President Barack Obama's chief climate-change negotiator said Sunday that the U.S. would be "powerfully, fervently engaged" in global talks to reduce carbon emissions but warned of a difficult path ahead.
Todd Stern, a Washington lawyer and former Clinton White House official, said at a UN conference in Bonn, Germany, that despite high expectations, Obama did not have a magic solution for fashioning a global climate-change treaty by year's end.
"We all have to do this together. We don't have a magic wand," he told reporters on the sidelines of the conference. "I don't think anybody should be thinking that the U.S. can ride in on a white horse and make it all work."
Stern did not offer specific policy proposals and acknowledged that Obama's negotiating team would be constricted by the domestic political challenge of winning approval from Congress. But his speech was greeted with sustained applause as many UN delegates and environmental groups celebrated the exit of the Bush administration, which had resisted proposals for binding reductions on carbon emissions.
"This is a new start for the U.S. delegation and the start of a new hope to solve the problem of climate change," Matthias Machnig, Germany's deputy minister of the environment, said in a speech at the conference.
UN delegates are trying to negotiate a global accord on the reduction of greenhouse gases in time for a December summit in Copenhagen. The accord would replace the 1997 Kyoto Protocol, which called for many industrial nations to cut gas emissions but was rejected by the United States and a handful of other countries.
Many UN delegates want major cuts in greenhouse-gas production—25 percent to 40 percent below 1990 levels—by 2020.

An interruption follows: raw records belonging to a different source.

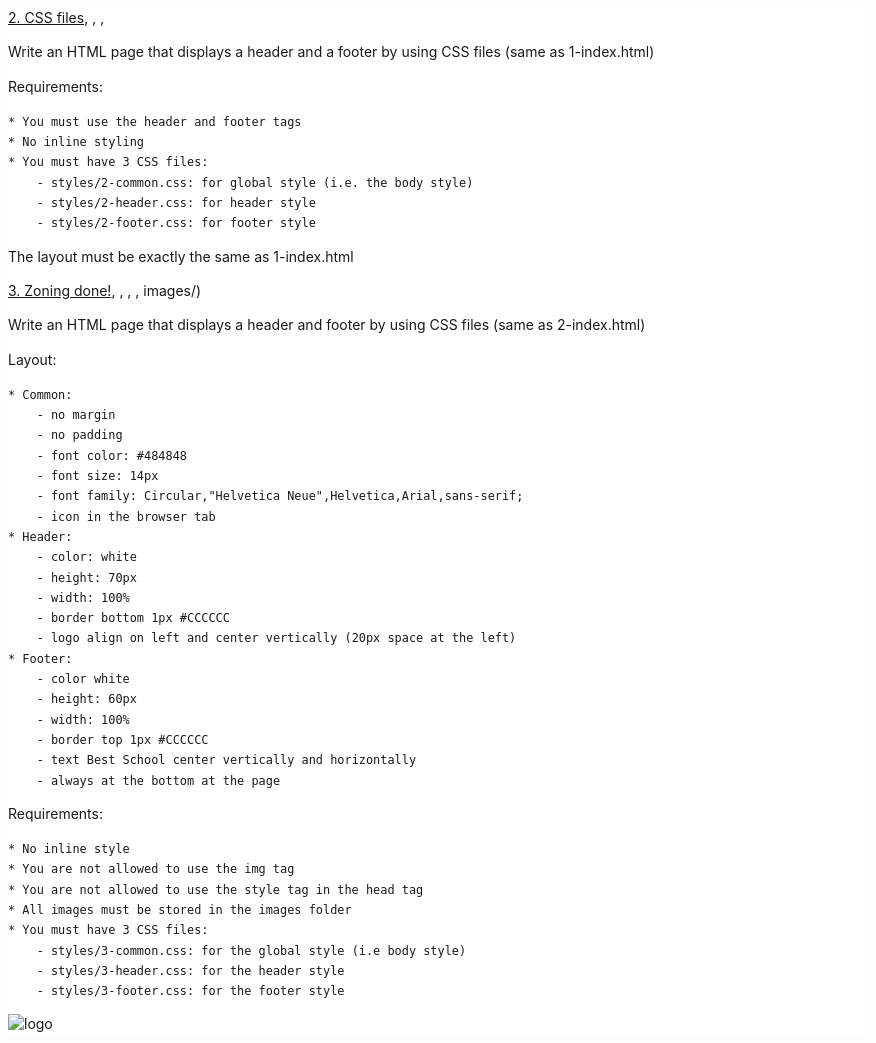 [2. CSS files](./2-index.html), [](./styles/2-common.css), [](./styles/2-header.css), [](./styles/2-footer.css)

Write an HTML page that displays a header and a footer by using CSS files (same as 1-index.html)

Requirements:

    * You must use the header and footer tags
    * No inline styling
    * You must have 3 CSS files:
        - styles/2-common.css: for global style (i.e. the body style)
        - styles/2-header.css: for header style
        - styles/2-footer.css: for footer style
The layout must be exactly the same as 1-index.html

[3. Zoning done!](./3-index.html), [](./styles/3-common.css), [](./styles/3-header.css), [](./styles/3-footer.css), images/)

Write an HTML page that displays a header and footer by using CSS files (same as 2-index.html)

Layout:

    * Common:
        - no margin
        - no padding
        - font color: #484848
        - font size: 14px
        - font family: Circular,"Helvetica Neue",Helvetica,Arial,sans-serif;
        - icon in the browser tab
    * Header:
        - color: white
        - height: 70px
        - width: 100%
        - border bottom 1px #CCCCCC
        - logo align on left and center vertically (20px space at the left)
    * Footer:
        - color white
        - height: 60px
        - width: 100%
        - border top 1px #CCCCCC
        - text Best School center vertically and horizontally
        - always at the bottom at the page

Requirements:

    * No inline style
    * You are not allowed to use the img tag
    * You are not allowed to use the style tag in the head tag
    * All images must be stored in the images folder
    * You must have 3 CSS files:
        - styles/3-common.css: for the global style (i.e body style)
        - styles/3-header.css: for the header style
        - styles/3-footer.css: for the footer style

![logo](https://s3.amazonaws.com/alx-intranet.hbtn.io/uploads/medias/2021/12/2be1eda05a0d9097c210f2d3482a59aa858c5711.png?X-Amz-Algorithm=AWS4-HMAC-SHA256&X-Amz-Credential=AKIARDDGGGOUSBVO6H7D%2F20230219%2Fus-east-1%2Fs3%2Faws4_request&X-Amz-Date=20230219T152057Z&X-Amz-Expires=86400&X-Amz-SignedHeaders=host&X-Amz-Signature=7884449cdab15048c2006eb0ae98b078b90d18fdb16d6312de340c0d58821a09)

Those cuts would be deeper than Obama's recently announced goal of reducing U.S. carbon dioxide emissions during that time frame by 16 percent from present levels. But Stern said more ambitious targets might not be politically or economically feasible.
"Let me speak frankly here: It is in no one's interest to repeat the experience of Kyoto by delivering an agreement that won't gain sufficient support at home," Stern told the delegates.
Stern also said that any global treaty would require deeper concessions from rising economic powers such as Brazil, India and China, the world's leading greenhouse-gas producer.